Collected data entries
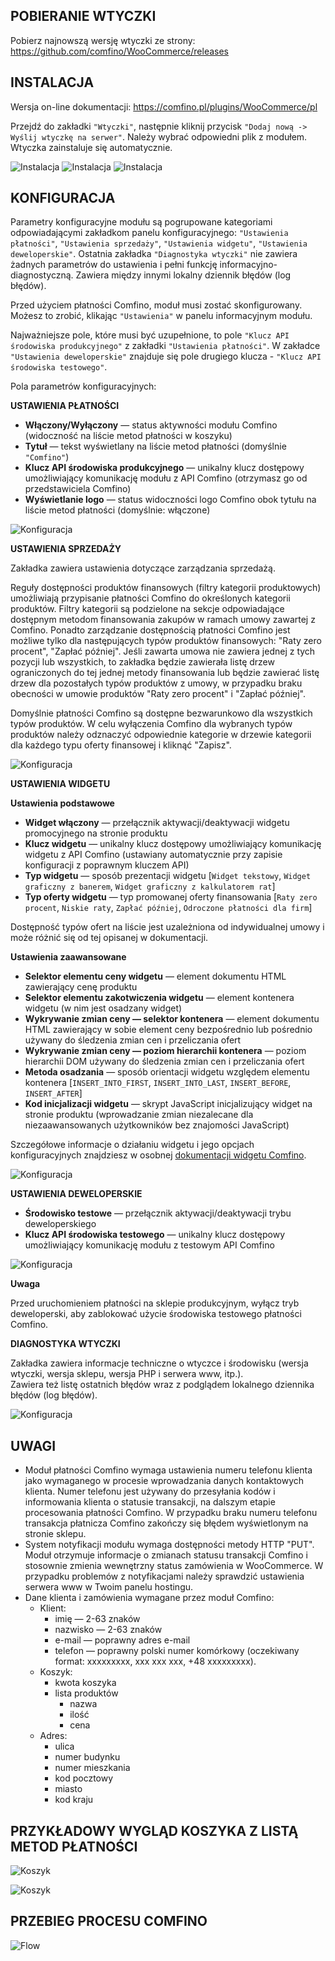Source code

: ## POBIERANIE WTYCZKI

Pobierz najnowszą wersję wtyczki ze strony: https://github.com/comfino/WooCommerce/releases

## INSTALACJA

Wersja on-line dokumentacji: https://comfino.pl/plugins/WooCommerce/pl

Przejdź do zakładki `"Wtyczki"`, następnie kliknij przycisk `"Dodaj nową -> Wyślij wtyczkę na serwer"`. Należy wybrać odpowiedni plik z modułem. Wtyczka zainstaluje się automatycznie.

![Instalacja](images/pl/installation-1.png "Instalacja")
![Instalacja](images/pl/installation-2.png "Instalacja")
![Instalacja](images/pl/installation-3.png "Instalacja")

## KONFIGURACJA
Parametry konfiguracyjne modułu są pogrupowane kategoriami odpowiadającymi zakładkom panelu konfiguracyjnego: `"Ustawienia płatności"`, `"Ustawienia sprzedaży"`, `"Ustawienia widgetu"`, `"Ustawienia deweloperskie"`.
Ostatnia zakładka `"Diagnostyka wtyczki"` nie zawiera żadnych parametrów do ustawienia i pełni funkcję informacyjno-diagnostyczną. Zawiera między innymi lokalny dziennik błędów (log błędów).

Przed użyciem płatności Comfino, moduł musi zostać skonfigurowany. Możesz to zrobić, klikając `"Ustawienia"` w panelu informacyjnym modułu.

Najważniejsze pole, które musi być uzupełnione, to pole `"Klucz API środowiska produkcyjnego"` z zakładki `"Ustawienia płatności"`.
W zakładce `"Ustawienia deweloperskie"` znajduje się pole drugiego klucza - `"Klucz API środowiska testowego"`.

Pola parametrów konfiguracyjnych:

**USTAWIENIA PŁATNOŚCI**

* **Włączony/Wyłączony** — status aktywności modułu Comfino (widoczność na liście metod płatności w koszyku)
* **Tytuł** — tekst wyświetlany na liście metod płatności (domyślnie `"Comfino"`)
* **Klucz API środowiska produkcyjnego** — unikalny klucz dostępowy umożliwiający komunikację modułu z API Comfino (otrzymasz go od przedstawiciela Comfino)
* **Wyświetlanie logo** — status widoczności logo Comfino obok tytułu na liście metod płatności (domyślnie: włączone)

![Konfiguracja](images/pl/configuration1.png "Konfiguracja")

**USTAWIENIA SPRZEDAŻY**

Zakładka zawiera ustawienia dotyczące zarządzania sprzedażą.

Reguły dostępności produktów finansowych (filtry kategorii produktowych) umożliwiają przypisanie płatności Comfino do określonych kategorii produktów. Filtry kategorii są podzielone na sekcje odpowiadające dostępnym metodom finansowania zakupów w ramach umowy zawartej z Comfino. Ponadto zarządzanie dostępnością płatności Comfino jest możliwe tylko dla następujących typów produktów finansowych: "Raty zero procent", "Zapłać później". Jeśli zawarta umowa nie zawiera jednej z tych pozycji lub wszystkich, to zakładka będzie zawierała listę drzew ograniczonych do tej jednej metody finansowania lub będzie zawierać listę drzew dla pozostałych typów produktów z umowy, w przypadku braku obecności w umowie produktów "Raty zero procent" i "Zapłać później".

Domyślnie płatności Comfino są dostępne bezwarunkowo dla wszystkich typów produktów. W celu wyłączenia Comfino dla wybranych typów produktów należy odznaczyć odpowiednie kategorie w drzewie kategorii dla każdego typu oferty finansowej i kliknąć "Zapisz".

![Konfiguracja](images/pl/configuration5.png "Konfiguracja")

**USTAWIENIA WIDGETU**

**Ustawienia podstawowe**

* **Widget włączony** — przełącznik aktywacji/deaktywacji widgetu promocyjnego na stronie produktu
* **Klucz widgetu** — unikalny klucz dostępowy umożliwiający komunikację widgetu z API Comfino (ustawiany automatycznie przy zapisie konfiguracji z poprawnym kluczem API)
* **Typ widgetu** — sposób prezentacji widgetu [`Widget tekstowy`, `Widget graficzny z banerem`, `Widget graficzny z kalkulatorem rat`]
* **Typ oferty widgetu** — typ promowanej oferty finansowania [`Raty zero procent`, `Niskie raty`, `Zapłać później`, `Odroczone płatności dla firm`]

Dostępność typów ofert na liście jest uzależniona od indywidualnej umowy i może różnić się od tej opisanej w dokumentacji.

**Ustawienia zaawansowane**

* **Selektor elementu ceny widgetu** — element dokumentu HTML zawierający cenę produktu
* **Selektor elementu zakotwiczenia widgetu** — element kontenera widgetu (w nim jest osadzany widget)
* **Wykrywanie zmian ceny — selektor kontenera** — element dokumentu HTML zawierający w sobie element ceny bezpośrednio lub pośrednio używany do śledzenia zmian cen i przeliczania ofert
* **Wykrywanie zmian ceny — poziom hierarchii kontenera** — poziom hierarchii DOM używany do śledzenia zmian cen i przeliczania ofert
* **Metoda osadzania** — sposób orientacji widgetu względem elementu kontenera [`INSERT_INTO_FIRST`, `INSERT_INTO_LAST`, `INSERT_BEFORE`, `INSERT_AFTER`]
* **Kod inicjalizacji widgetu** — skrypt JavaScript inicjalizujący widget na stronie produktu (wprowadzanie zmian niezalecane dla niezaawansowanych użytkowników bez znajomości JavaScript)

Szczegółowe informacje o działaniu widgetu i jego opcjach konfiguracyjnych znajdziesz w osobnej [dokumentacji widgetu Comfino](https://comfino.pl/widgets/comfino-woocommerce/pl).

![Konfiguracja](images/pl/configuration2.png "Konfiguracja")

**USTAWIENIA DEWELOPERSKIE**

* **Środowisko testowe** — przełącznik aktywacji/deaktywacji trybu deweloperskiego
* **Klucz API środowiska testowego** — unikalny klucz dostępowy umożliwiający komunikację modułu z testowym API Comfino

![Konfiguracja](images/pl/configuration3.png "Konfiguracja")

**Uwaga**

Przed uruchomieniem płatności na sklepie produkcyjnym, wyłącz tryb deweloperski, aby zablokować użycie środowiska testowego płatności Comfino.

**DIAGNOSTYKA WTYCZKI**

Zakładka zawiera informacje techniczne o wtyczce i środowisku (wersja wtyczki, wersja sklepu, wersja PHP i serwera www, itp.).\
Zawiera też listę ostatnich błędów wraz z podglądem lokalnego dziennika błędów (log błędów).

![Konfiguracja](images/pl/configuration4.png "Konfiguracja")

## UWAGI

* Moduł płatności Comfino wymaga ustawienia numeru telefonu klienta jako wymaganego w procesie wprowadzania danych kontaktowych klienta. Numer telefonu jest używany do przesyłania kodów i informowania klienta o statusie transakcji, na dalszym etapie procesowania płatności Comfino. W przypadku braku numeru telefonu transakcja płatnicza Comfino zakończy się błędem wyświetlonym na stronie sklepu.
* System notyfikacji modułu wymaga dostępności metody HTTP "PUT". Moduł otrzymuje informacje o zmianach statusu transakcji Comfino i stosownie zmienia wewnętrzny status zamówienia w WooCommerce. W przypadku problemów z notyfikacjami należy sprawdzić ustawienia serwera www w Twoim panelu hostingu.
* Dane klienta i zamówienia wymagane przez moduł Comfino:
    * Klient:
        * imię — 2-63 znaków
        * nazwisko — 2-63 znaków
        * e-mail — poprawny adres e-mail
        * telefon — poprawny polski numer komórkowy (oczekiwany format: xxxxxxxxx, xxx xxx xxx, +48 xxxxxxxxx).
    * Koszyk:
        * kwota koszyka
        * lista produktów
            * nazwa
            * ilość
            * cena
    * Adres:
        * ulica
        * numer budynku
        * numer mieszkania
        * kod pocztowy
        * miasto
        * kod kraju

## PRZYKŁADOWY WYGLĄD KOSZYKA Z LISTĄ METOD PŁATNOŚCI

![Koszyk](images/pl/cart_payment_view_folded.png "Koszyk")

![Koszyk](images/pl/cart_payment_view_unfolded.png "Koszyk")

## PRZEBIEG PROCESU COMFINO

![Flow](images/comfino-flow.png "Flow")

_Exercise goal:_ Write the entries above out again exactly, but not the pictures.

_Reply:_
Source code

: ## POBIERANIE WTYCZKI

Pobierz najnowszą wersję wtyczki ze strony: https://github.com/comfino/WooCommerce/releases

## INSTALACJA

Wersja on-line dokumentacji: https://comfino.pl/plugins/WooCommerce/pl

Przejdź do zakładki `"Wtyczki"`, następnie kliknij przycisk `"Dodaj nową -> Wyślij wtyczkę na serwer"`. Należy wybrać odpowiedni plik z modułem. Wtyczka zainstaluje się automatycznie.

![Instalacja](images/pl/installation-1.png "Instalacja")
![Instalacja](images/pl/installation-2.png "Instalacja")
![Instalacja](images/pl/installation-3.png "Instalacja")

## KONFIGURACJA
Parametry konfiguracyjne modułu są pogrupowane kategoriami odpowiadającymi zakładkom panelu konfiguracyjnego: `"Ustawienia płatności"`, `"Ustawienia sprzedaży"`, `"Ustawienia widgetu"`, `"Ustawienia deweloperskie"`.
Ostatnia zakładka `"Diagnostyka wtyczki"` nie zawiera żadnych parametrów do ustawienia i pełni funkcję informacyjno-diagnostyczną. Zawiera między innymi lokalny dziennik błędów (log błędów).

Przed użyciem płatności Comfino, moduł musi zostać skonfigurowany. Możesz to zrobić, klikając `"Ustawienia"` w panelu informacyjnym modułu.

Najważniejsze pole, które musi być uzupełnione, to pole `"Klucz API środowiska produkcyjnego"` z zakładki `"Ustawienia płatności"`.
W zakładce `"Ustawienia deweloperskie"` znajduje się pole drugiego klucza - `"Klucz API środowiska testowego"`.

Pola parametrów konfiguracyjnych:

**USTAWIENIA PŁATNOŚCI**

* **Włączony/Wyłączony** — status aktywności modułu Comfino (widoczność na liście metod płatności w koszyku)
* **Tytuł** — tekst wyświetlany na liście metod płatności (domyślnie `"Comfino"`)
* **Klucz API środowiska produkcyjnego** — unikalny klucz dostępowy umożliwiający komunikację modułu z API Comfino (otrzymasz go od przedstawiciela Comfino)
* **Wyświetlanie logo** — status widoczności logo Comfino obok tytułu na liście metod płatności (domyślnie: włączone)

![Konfiguracja](images/pl/configuration1.png "Konfiguracja")

**USTAWIENIA SPRZEDAŻY**

Zakładka zawiera ustawienia dotyczące zarządzania sprzedażą.

Reguły dostępności produktów finansowych (filtry kategorii produktowych) umożliwiają przypisanie płatności Comfino do określonych kategorii produktów. Filtry kategorii są podzielone na sekcje odpowiadające dostępnym metodom finansowania zakupów w ramach umowy zawartej z Comfino. Ponadto zarządzanie dostępnością płatności Comfino jest możliwe tylko dla następujących typów produktów finansowych: "Raty zero procent", "Zapłać później". Jeśli zawarta umowa nie zawiera jednej z tych pozycji lub wszystkich, to zakładka będzie zawierała listę drzew ograniczonych do tej jednej metody finansowania lub będzie zawierać listę drzew dla pozostałych typów produktów z umowy, w przypadku braku obecności w umowie produktów "Raty zero procent" i "Zapłać później".

Domyślnie płatności Comfino są dostępne bezwarunkowo dla wszystkich typów produktów. W celu wyłączenia Comfino dla wybranych typów produktów należy odznaczyć odpowiednie kategorie w drzewie kategorii dla każdego typu oferty finansowej i kliknąć "Zapisz".

![Konfiguracja](images/pl/configuration5.png "Konfiguracja")

**USTAWIENIA WIDGETU**

**Ustawienia podstawowe**

* **Widget włączony** — przełącznik aktywacji/deaktywacji widgetu promocyjnego na stronie produktu
* **Klucz widgetu** — unikalny klucz dostępowy umożliwiający komunikację widgetu z API Comfino (ustawiany automatycznie przy zapisie konfiguracji z poprawnym kluczem API)
* **Typ widgetu** — sposób prezentacji widgetu [`Widget tekstowy`, `Widget graficzny z banerem`, `Widget graficzny z kalkulatorem rat`]
* **Typ oferty widgetu** — typ promowanej oferty finansowania [`Raty zero procent`, `Niskie raty`, `Zapłać później`, `Odroczone płatności dla firm`]

Dostępność typów ofert na liście jest uzależniona od indywidualnej umowy i może różnić się od tej opisanej w dokumentacji.

**Ustawienia zaawansowane**

* **Selektor elementu ceny widgetu** — element dokumentu HTML zawierający cenę produktu
* **Selektor elementu zakotwiczenia widgetu** — element kontenera widgetu (w nim jest osadzany widget)
* **Wykrywanie zmian ceny — selektor kontenera** — element dokumentu HTML zawierający w sobie element ceny bezpośrednio lub pośrednio używany do śledzenia zmian cen i przeliczania ofert
* **Wykrywanie zmian ceny — poziom hierarchii kontenera** — poziom hierarchii DOM używany do śledzenia zmian cen i przeliczania ofert
* **Metoda osadzania** — sposób orientacji widgetu względem elementu kontenera [`INSERT_INTO_FIRST`, `INSERT_INTO_LAST`, `INSERT_BEFORE`, `INSERT_AFTER`]
* **Kod inicjalizacji widgetu** — skrypt JavaScript inicjalizujący widget na stronie produktu (wprowadzanie zmian niezalecane dla niezaawansowanych użytkowników bez znajomości JavaScript)

Szczegółowe informacje o działaniu widgetu i jego opcjach konfiguracyjnych znajdziesz w osobnej [dokumentacji widgetu Comfino](https://comfino.pl/widgets/comfino-woocommerce/pl).

![Konfiguracja](images/pl/configuration2.png "Konfiguracja")

**USTAWIENIA DEWELOPERSKIE**

* **Środowisko testowe** — przełącznik aktywacji/deaktywacji trybu deweloperskiego
* **Klucz API środowiska testowego** — unikalny klucz dostępowy umożliwiający komunikację modułu z testowym API Comfino

![Konfiguracja](images/pl/configuration3.png "Konfiguracja")

**Uwaga**

Przed uruchomieniem płatności na sklepie produkcyjnym, wyłącz tryb deweloperski, aby zablokować użycie środowiska testowego płatności Comfino.

**DIAGNOSTYKA WTYCZKI**

Zakładka zawiera informacje techniczne o wtyczce i środowisku (wersja wtyczki, wersja sklepu, wersja PHP i serwera www, itp.).\
Zawiera też listę ostatnich błędów wraz z podglądem lokalnego dziennika błędów (log błędów).

![Konfiguracja](images/pl/configuration4.png "Konfiguracja")

## UWAGI

* Moduł płatności Comfino wymaga ustawienia numeru telefonu klienta jako wymaganego w procesie wprowadzania danych kontaktowych klienta. Numer telefonu jest używany do przesyłania kodów i informowania klienta o statusie transakcji, na dalszym etapie procesowania płatności Comfino. W przypadku braku numeru telefonu transakcja płatnicza Comfino zakończy się błędem wyświetlonym na stronie sklepu.
* System notyfikacji modułu wymaga dostępności metody HTTP "PUT". Moduł otrzymuje informacje o zmianach statusu transakcji Comfino i stosownie zmienia wewnętrzny status zamówienia w WooCommerce. W przypadku problemów z notyfikacjami należy sprawdzić ustawienia serwera www w Twoim panelu hostingu.
* Dane klienta i zamówienia wymagane przez moduł Comfino:
    * Klient:
        * imię — 2-63 znaków
        * nazwisko — 2-63 znaków
        * e-mail — poprawny adres e-mail
        * telefon — poprawny polski numer komórkowy (oczekiwany format: xxxxxxxxx, xxx xxx xxx, +48 xxxxxxxxx).
    * Koszyk:
        * kwota koszyka
        * lista produktów
            * nazwa
            * ilość
            * cena
    * Adres:
        * ulica
        * numer budynku
        * numer mieszkania
        * kod pocztowy
        * miasto
        * kod kraju

## PRZYKŁADOWY WYGLĄD KOSZYKA Z LISTĄ METOD PŁATNOŚCI

![Koszyk](images/pl/cart_payment_view_folded.png "Koszyk")

![Koszyk](images/pl/cart_payment_view_unfolded.png "Koszyk")

## PRZEBIEG PROCESU COMFINO

![Flow](images/comfino-flow.png "Flow")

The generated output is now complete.